Co-organized with Fort Worth’s Kimbell Art Museum, the show is arranged not chronologically but by subject, working mostly from outside scenes to inside ones. Enter at the top of the stairwell and head to the right, where a room is occupied with wide-open vistas. Peek into a small vestibule of self-portraits, then make your way to a roomful of garden and familial gathering scenes. These give way to interiors and domestic depictions, followed by intimate tableaus of bedrooms and bathrooms, as well as a whole section of tablescapes. Some paintings are from the late 1800s, before he’d settled into what would become his signature style, but his work didn’t develop strictly linearly, so it’s smart to arrange them in a way that allows them to be observed on their own terms. 

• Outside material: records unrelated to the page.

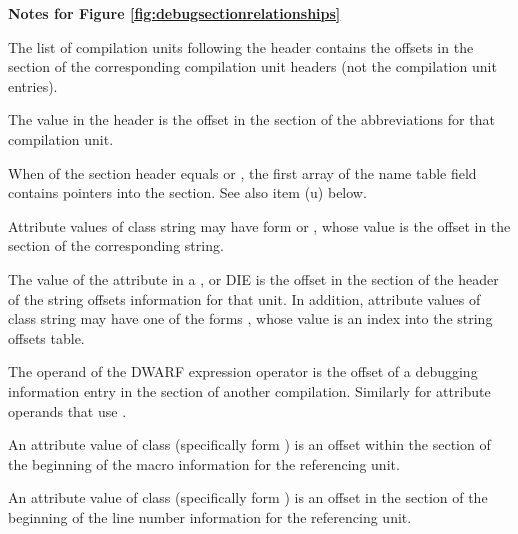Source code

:\clearpage
\begin{center}
   \textbf{Notes for Figure \ref{fig:debugsectionrelationships}}
\end{center}
\begin{description}

%
\bb
{}
\eb
The list of compilation units following the header
contains the offsets in the
\dotdebuginfo{} section of the
corresponding compilation unit headers (not
the compilation unit entries).

%
\bb
{}
\eb
The \HFNdebugabbrevoffset{} value in the header is the offset in the
\dotdebugabbrev{}
section of the abbreviations for that compilation unit.

\bb
{}
When \HFNstrformat{} of the section header equals \DWFORMstrp{}
or \DWFORMstrpeight{}, the first array of the name table
field contains pointers into the \dotdebugstr{} section.
See also item (u) below.
\eb

Attribute values of class string may have form \DWFORMstrp{}
\bb
or \DWFORMstrpeight{},
\eb
whose value is the offset in the \dotdebugstr{}
section of the corresponding string.

The value of the
\bb
\DWATstroffsets{}
\eb
attribute in a
\DWTAGcompileunit{}, \DWTAGtypeunit{} or \DWTAGpartialunit{}
DIE is the offset in the
\dotdebugstroffsets{} section of the
\bb
header of the string offsets information
\eb
{}
for that unit.
In addition, attribute values of class string may have
one of the forms
\DWFORMstrxXNor, whose value is an index into the
string offsets table.

The operand of the \DWOPcallref{}
DWARF expression operator is the
offset of a debugging information entry in the
\dotdebuginfo{} section of another compilation.
Similarly for attribute operands that use
\DWFORMrefaddr.

An attribute value of class
 (specifically form
\DWFORMsecoffset) is an
offset within the
\dotdebugmacro{} section
of the beginning of the macro information for the referencing unit.

An attribute value of class
 (specifically form
\DWFORMsecoffset)
is an offset in the
\dotdebugline{} section of the
beginning of the line number information for the referencing unit.


\end{description}

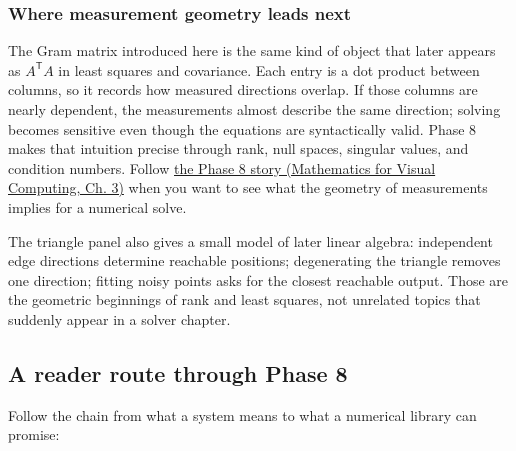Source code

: \subsubsection{Where measurement geometry leads next}\label{02-foundations-ii-ch039-where-measurement-geometry-leads-next}

The Gram matrix introduced here is the same kind of object that later appears as \(A^\mathsf T A\) in least squares and covariance. Each entry is a dot product between columns, so it records how measured directions overlap. If those columns are nearly dependent, the measurements almost describe the same direction; solving becomes sensitive even though the equations are syntactically valid. Phase 8 makes that intuition precise through rank, null spaces, singular values, and condition numbers. Follow \href{../02-Mathematics-for-Visual-Computing/main.pdf\#nameddest=01-foundations-i-ch019-the-graphics-problem-hiding-inside-a-matrix-equation}{the Phase 8 story (Mathematics for Visual Computing, Ch. 3)} when you want to see what the geometry of measurements implies for a numerical solve.

The triangle panel also gives a small model of later linear algebra: independent edge directions determine reachable positions; degenerating the triangle removes one direction; fitting noisy points asks for the closest reachable output. Those are the geometric beginnings of rank and least squares, not unrelated topics that suddenly appear in a solver chapter.

\subsection{A reader route through Phase 8}\label{02-foundations-ii-ch039-a-reader-route-through-phase-8}

Follow the chain from what a system means to what a numerical library can promise:


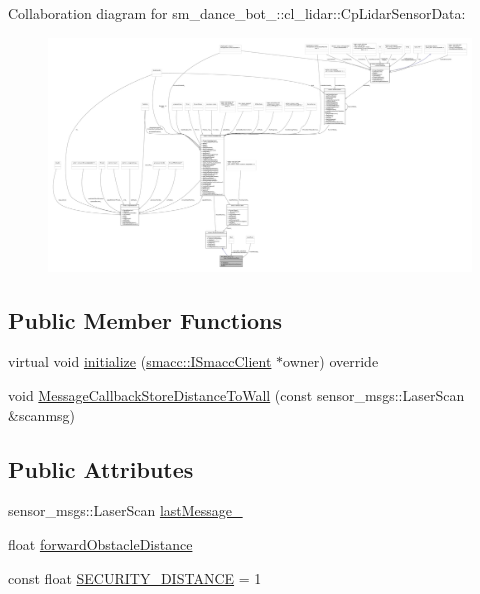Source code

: Collaboration diagram for sm\+\_\+dance\+\_\+bot\+\_\+:\+:cl\+\_\+lidar\+:\+:Cp\+Lidar\+Sensor\+Data\+:
\nopagebreak
\begin{figure}[H]
\begin{center}
\leavevmode
\includegraphics[width=350pt]{classsm__dance__bot__2_1_1cl__lidar_1_1CpLidarSensorData__coll__graph}
\end{center}
\end{figure}
\subsection*{Public Member Functions}
\begin{DoxyCompactItemize}
\item 
virtual void \hyperlink{classsm__dance__bot__2_1_1cl__lidar_1_1CpLidarSensorData_a9b351aa0e6765dbfd4f9d71c2e8ba9a4}{initialize} (\hyperlink{classsmacc_1_1ISmaccClient}{smacc\+::\+I\+Smacc\+Client} $\ast$owner) override
\item 
void \hyperlink{classsm__dance__bot__2_1_1cl__lidar_1_1CpLidarSensorData_a90407d8b71f7168afac52713d4ea0b62}{Message\+Callback\+Store\+Distance\+To\+Wall} (const sensor\+\_\+msgs\+::\+Laser\+Scan \&scanmsg)
\end{DoxyCompactItemize}
\subsection*{Public Attributes}
\begin{DoxyCompactItemize}
\item 
sensor\+\_\+msgs\+::\+Laser\+Scan \hyperlink{classsm__dance__bot__2_1_1cl__lidar_1_1CpLidarSensorData_a877b88ea370b93b61a30816615e33d04}{last\+Message\+\_\+}
\item 
float \hyperlink{classsm__dance__bot__2_1_1cl__lidar_1_1CpLidarSensorData_a90d3f709388392afcb30ff988c1bcb50}{forward\+Obstacle\+Distance}
\item 
const float \hyperlink{classsm__dance__bot__2_1_1cl__lidar_1_1CpLidarSensorData_aa91ab36fbbd8a0f359d055a33ee89fa4}{S\+E\+C\+U\+R\+I\+T\+Y\+\_\+\+D\+I\+S\+T\+A\+N\+CE} = 1
\end{DoxyCompactItemize}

In his diary, Bonnard called what he did “painting, or the transcription of the adventures of the optic nerve,” and so much of his work is about the act of seeing and how eyes actually take in and piece together visual information. His visual effects are not necessarily accurate, but ring true to what it’s like to observe, such as in “Before Noon,” where a patch of sunlight filtering through a garden is rendered as a gauzy cloud of white and yellow. He’s fond of visual puzzles and trickery, like mirrors that first appear to be views into separate rooms, or using foliage to create a framing effect as in his large and sumptuous landscape “The Palm.” Few artists capture how fleeting a moment or a feeling can be quite so well. 

There’s a jigsawed, dream logic quality to how the compositions come together: Scenes will appear to be constructed from multiple vantage points, moments that approach realism exist alongside radically altered perspectives, and patterns are flattened so that the pleasing arrangement of floor tiles or gingham tablecloth prints are prominently displayed. In some scenes, shadows and patches of light are exaggerated or made central, in others, such as “Dining Room on the Garden,” they are eliminated completely. These colliding effects create the sensation of not knowing quite where one is, and the viewer must orient themselves within the image. 

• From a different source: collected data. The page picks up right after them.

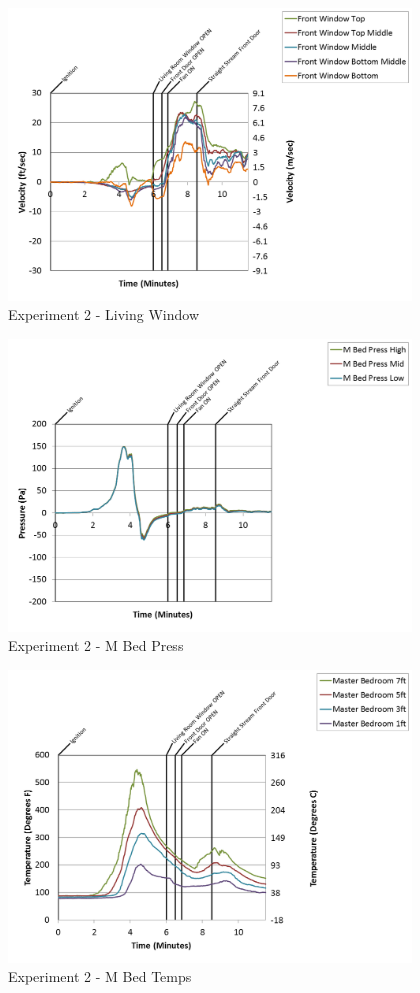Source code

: \documentclass{article}
\begin{document}
\begin{appendices}
\clearpage

\begin{figure}[h!]
	\centering
	\includegraphics[height=3.05in]{0_Images/Results_Charts/Exp_2_Charts/LivingWindow.png}
	\caption{Experiment 2 - Living Window}
\end{figure}


\begin{figure}[h!]
	\centering
	\includegraphics[height=3.05in]{0_Images/Results_Charts/Exp_2_Charts/MBedPress.png}
	\caption{Experiment 2 - M Bed Press}
\end{figure}

\clearpage

\begin{figure}[h!]
	\centering
	\includegraphics[height=3.05in]{0_Images/Results_Charts/Exp_2_Charts/MBedTemps.png}
	\caption{Experiment 2 - M Bed Temps}
\end{figure}



\end{appendices}
\end{document}
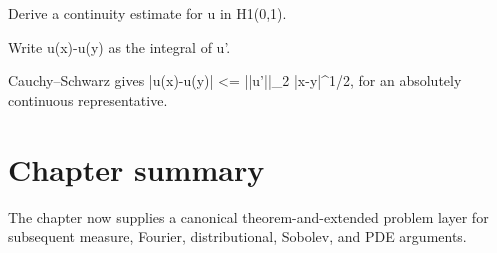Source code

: \begin{exercise}\label{exr:iii21-expand-16}
Derive a continuity estimate for u in H1(0,1).
\end{exercise}
\begin{hint}
Write u(x)-u(y) as the integral of u'.
\end{hint}
\begin{solution}
Cauchy--Schwarz gives |u(x)-u(y)| <= ||u'||\_2 |x-y|\textasciicircum{}{1/2}, for an absolutely continuous representative.
\end{solution}
\section*{Chapter summary}
The chapter now supplies a canonical theorem-and-extended problem layer for subsequent measure, Fourier, distributional, Sobolev, and PDE arguments.
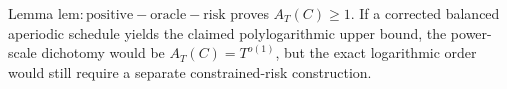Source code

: Lemma \(\mathrm{lem:positive-oracle-risk}\) proves \(A_T(C)\ge1\). If a corrected balanced aperiodic schedule yields the claimed polylogarithmic upper bound, the power-scale dichotomy would be \(A_T(C)=T^{o(1)}\), but the exact logarithmic order would still require a separate constrained-risk construction.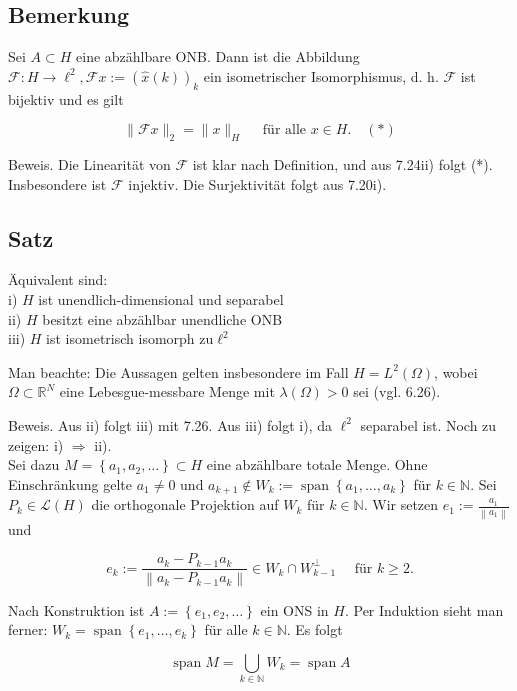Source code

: \documentclass[10pt, letterpaper]{article}
\begin{document}
\subsection*{Bemerkung}
Sei $A \subset H$ eine abzählbare ONB. Dann ist die Abbildung $\mathcal{F}: H \rightarrow \ell^{2}, \mathcal{F} x:=(\hat{x}(k))_{k}$ ein isometrischer Isomorphismus, d. h. $\mathcal{F}$ ist bijektiv und es gilt

$$
\|\mathcal{F} x\|_{2}=\|x\|_{H} \quad \text { für alle } x \in H . \quad(*)
$$

Beweis. Die Linearität von $\mathcal{F}$ ist klar nach Definition, und aus 7.24ii) folgt (*). Insbesondere ist $\mathcal{F}$ injektiv. Die Surjektivität folgt aus 7.20i).

\subsection*{Satz}
Äquivalent sind:\\
i) $H$ ist unendlich-dimensional und separabel\\
ii) $H$ besitzt eine abzählbar unendliche ONB\\
iii) $H$ ist isometrisch isomorph $\mathrm{zu} \ell^{2}$

Man beachte: Die Aussagen gelten insbesondere im Fall $H=L^{2}(\Omega)$, wobei $\Omega \subset \mathbb{R}^{N}$ eine Lebesgue-messbare Menge mit $\lambda(\Omega)>0$ sei (vgl. 6.26).

Beweis. Aus ii) folgt iii) mit 7.26. Aus iii) folgt i), da $\ell^{2}$ separabel ist. Noch zu zeigen: i) $\Longrightarrow$ ii).\\
Sei dazu $M=\left\{a_{1}, a_{2}, \ldots\right\} \subset H$ eine abzählbare totale Menge. Ohne Einschränkung gelte $a_{1} \neq 0$ und $a_{k+1} \notin W_{k}:=\operatorname{span}\left\{a_{1}, \ldots, a_{k}\right\}$ für $k \in \mathbb{N}$. Sei $P_{k} \in \mathcal{L}(H)$ die orthogonale Projektion auf $W_{k}$ für $k \in \mathbb{N}$. Wir setzen $e_{1}:=\frac{a_{1}}{\left\|a_{1}\right\|}$ und

$$
e_{k}:=\frac{a_{k}-P_{k-1} a_{k}}{\left\|a_{k}-P_{k-1} a_{k}\right\|} \in W_{k} \cap W_{k-1}^{\perp} \quad \text { für } k \geq 2 .
$$

Nach Konstruktion ist $A:=\left\{e_{1}, e_{2}, \ldots\right\}$ ein ONS in $H$. Per Induktion sieht man ferner: $W_{k}=\operatorname{span}\left\{e_{1}, \ldots, e_{k}\right\}$ für alle $k \in \mathbb{N}$. Es folgt

$$
\operatorname{span} M=\bigcup_{k \in \mathbb{N}} W_{k}=\operatorname{span} A
$$
\end{document}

“Nude in an Interior,” 1935; National Gallery of Art DC

Bonnard once proclaimed, “Painting must, above all, be decorative,” and in his hands, light, texture, and color themselves become the adornment. That’s not to say that these paintings are purely decorative or only about looking, or that there aren’t psychological depths to be plumbed. Bonnard’s muse was his wife, Marthe, who was ill for parts of her life and with whom he had a complex and ever-evolving relationship. She shows up in dozens of his works, including 20 or so in this exhibit, a constant presence in his home and life. Oftentimes, she’s the focal point—resplendent or seductive—and other instances she’s caught only in glimpses, cropped into a corner or a smudgy figure blending into the backdrop. In these instances, Bonnard’s windows and doors box her out, confine and banish her. Marthe’s illness may have required her to take frequent baths or seek warmth in the refuge of the bathroom, and this inspired Bonnard’s many bath scenes, a fascinating look at how deceptively similar scenes appear completely different colored from day to day, both literally and emotionally. 

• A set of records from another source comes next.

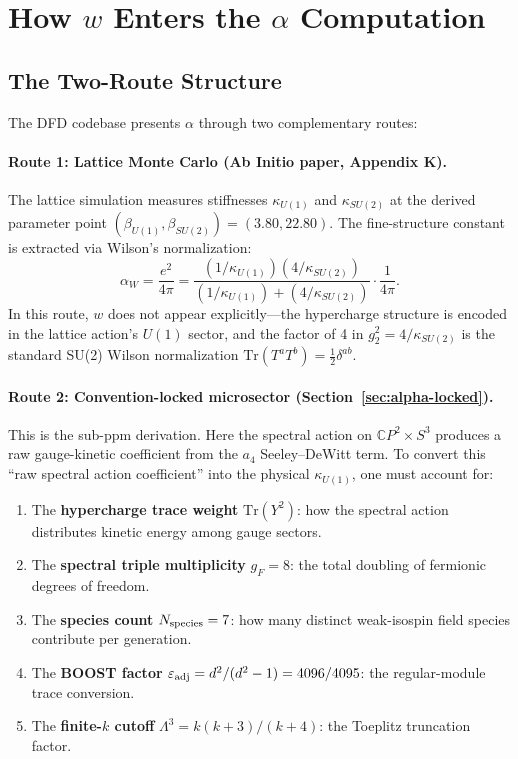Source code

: \documentclass[11pt]{article}
\begin{document}
\section{How $w$ Enters the $\alpha$ Computation}

\subsection{The Two-Route Structure}

The DFD codebase presents $\alpha$ through two complementary routes:

\paragraph{Route 1: Lattice Monte Carlo (Ab Initio paper, Appendix K).}
The lattice simulation measures stiffnesses $\kappa_{U(1)}$ and $\kappa_{SU(2)}$
at the derived parameter point $(\beta_{U(1)}, \beta_{SU(2)}) = (3.80, 22.80)$.
The fine-structure constant is extracted via Wilson's normalization:
\begin{equation}\label{eq:alpha-lattice}
\alpha_W = \frac{e^2}{4\pi}
= \frac{(1/\kappa_{U(1)})(4/\kappa_{SU(2)})}
       {(1/\kappa_{U(1)}) + (4/\kappa_{SU(2)})}
\cdot \frac{1}{4\pi}.
\end{equation}
In this route, $w$ does not appear explicitly---the hypercharge structure is
encoded in the lattice action's $U(1)$ sector, and the factor of 4 in
$g_2^2 = 4/\kappa_{SU(2)}$ is the standard SU(2) Wilson normalization
$\mathrm{Tr}(T^a T^b) = \tfrac{1}{2}\delta^{ab}$.

\paragraph{Route 2: Convention-locked microsector
(Section~\ref*{sec:alpha-locked}).}
This is the sub-ppm derivation.  Here the spectral action on
$\mathbb{C}P^2 \times S^3$ produces a raw gauge-kinetic coefficient from
the $a_4$ Seeley--DeWitt term.  To convert this ``raw spectral action
coefficient'' into the physical $\kappa_{U(1)}$, one must account for:

\begin{enumerate}
\item The \textbf{hypercharge trace weight} $\mathrm{Tr}(Y^2)$: how the
      spectral action distributes kinetic energy among gauge sectors.
\item The \textbf{spectral triple multiplicity} $g_F = 8$: the total
      doubling of fermionic degrees of freedom.
\item The \textbf{species count} $N_{\rm species} = 7$: how many distinct
      weak-isospin field species contribute per generation.
\item The \textbf{BOOST factor} $\varepsilon_{\rm adj} = d^2/(d^2 - 1)
      = 4096/4095$: the regular-module trace conversion.
\item The \textbf{finite-$k$ cutoff} $\Lambda^3 = k(k+3)/(k+4)$:
      the Toeplitz truncation factor.
\end{enumerate}
\end{document}
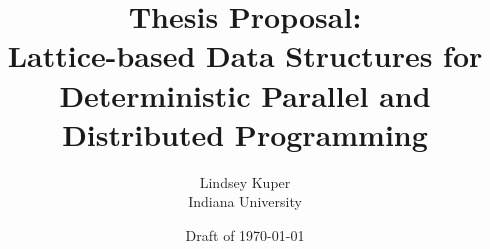 \documentclass{article}
\begin{document}
\title{Thesis Proposal: \\
  Lattice-based Data Structures for \\
  Deterministic Parallel and Distributed Programming}

\author{Lindsey Kuper \\ Indiana University}

\date{Draft of \today}

\maketitle







\end{document}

Bonnard worked through the turn of the 20th century, a time of rapid social and artistic transformation, and perhaps navigating that age and the onset of modernism is what has helped his work endure. His art continues to inspire, evidenced by the accompanying exhibit Jennifer Bartlett: In and Out of the Garden and complementing show from local artist Sydney Vernon, Interior Lives. A joint Jennifer Bartlett and Bonnard exhibition was originally planned as one production slated for 2020 before they were canceled due to COVID, but 2020’s loss is today’s gain, since there are significantly more Bonnard paintings on view this go-round, almost 60 in total. That’s plenty of worlds to get lost in for an afternoon. 

Bonnard’s Worlds is on view through June 2 at the Phillips Collection. phillipscollection.org. $10–$20.